# What the exercise asks
In the material below, find each line with the string "written" and copy it.

# Information
╭──

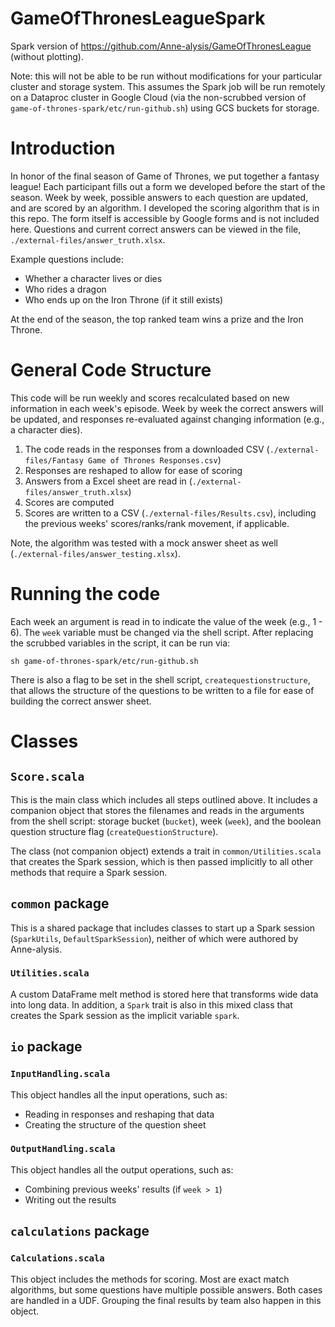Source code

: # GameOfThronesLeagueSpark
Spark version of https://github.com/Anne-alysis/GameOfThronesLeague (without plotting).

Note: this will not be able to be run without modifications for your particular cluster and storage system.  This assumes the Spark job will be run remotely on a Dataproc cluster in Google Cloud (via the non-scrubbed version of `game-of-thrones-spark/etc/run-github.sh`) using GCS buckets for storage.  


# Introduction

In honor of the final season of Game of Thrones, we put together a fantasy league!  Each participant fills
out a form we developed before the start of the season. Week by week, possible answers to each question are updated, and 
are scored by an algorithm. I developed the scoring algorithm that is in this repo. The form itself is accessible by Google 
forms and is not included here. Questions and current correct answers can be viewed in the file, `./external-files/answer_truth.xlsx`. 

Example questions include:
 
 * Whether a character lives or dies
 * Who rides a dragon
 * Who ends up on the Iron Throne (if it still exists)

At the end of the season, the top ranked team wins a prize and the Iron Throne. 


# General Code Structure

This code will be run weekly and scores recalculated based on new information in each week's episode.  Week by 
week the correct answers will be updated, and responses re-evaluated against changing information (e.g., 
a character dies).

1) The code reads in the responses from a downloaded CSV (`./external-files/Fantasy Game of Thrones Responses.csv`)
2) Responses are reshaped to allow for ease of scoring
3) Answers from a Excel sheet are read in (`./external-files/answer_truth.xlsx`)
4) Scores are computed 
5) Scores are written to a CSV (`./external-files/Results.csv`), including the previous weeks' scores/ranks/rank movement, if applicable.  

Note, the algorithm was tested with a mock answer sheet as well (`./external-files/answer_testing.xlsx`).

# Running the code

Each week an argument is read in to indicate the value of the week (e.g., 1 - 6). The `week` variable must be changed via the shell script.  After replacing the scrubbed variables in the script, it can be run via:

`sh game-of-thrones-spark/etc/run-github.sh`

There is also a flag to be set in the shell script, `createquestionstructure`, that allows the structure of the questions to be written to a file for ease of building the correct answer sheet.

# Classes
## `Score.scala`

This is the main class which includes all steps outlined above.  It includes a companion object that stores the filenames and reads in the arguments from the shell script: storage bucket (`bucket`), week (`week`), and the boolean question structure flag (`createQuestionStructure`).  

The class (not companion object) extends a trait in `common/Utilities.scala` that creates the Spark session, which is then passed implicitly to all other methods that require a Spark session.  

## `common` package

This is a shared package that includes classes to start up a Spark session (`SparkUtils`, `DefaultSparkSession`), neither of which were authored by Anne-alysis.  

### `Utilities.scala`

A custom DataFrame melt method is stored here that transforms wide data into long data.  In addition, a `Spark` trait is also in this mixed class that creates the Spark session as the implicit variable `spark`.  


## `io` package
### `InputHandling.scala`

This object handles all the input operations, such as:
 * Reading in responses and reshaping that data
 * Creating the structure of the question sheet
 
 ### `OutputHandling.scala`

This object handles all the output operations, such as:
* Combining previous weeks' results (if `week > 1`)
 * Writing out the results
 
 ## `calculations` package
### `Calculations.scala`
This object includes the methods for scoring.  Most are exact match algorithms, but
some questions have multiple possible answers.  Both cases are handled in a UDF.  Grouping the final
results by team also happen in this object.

╰──
╭──

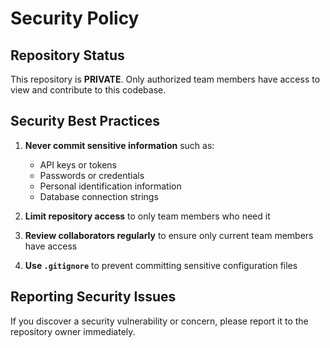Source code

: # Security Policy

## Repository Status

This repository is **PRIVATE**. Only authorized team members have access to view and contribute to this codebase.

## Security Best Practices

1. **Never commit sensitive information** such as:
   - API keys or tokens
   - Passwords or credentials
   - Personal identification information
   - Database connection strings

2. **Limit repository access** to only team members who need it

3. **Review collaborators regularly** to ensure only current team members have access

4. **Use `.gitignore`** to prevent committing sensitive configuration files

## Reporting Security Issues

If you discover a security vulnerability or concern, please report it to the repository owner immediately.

╰──

# Completed exercise
5) Scores are written to a CSV (`./external-files/Results.csv`), including the previous weeks' scores/ranks/rank movement, if applicable.  
There is also a flag to be set in the shell script, `createquestionstructure`, that allows the structure of the questions to be written to a file for ease of building the correct answer sheet.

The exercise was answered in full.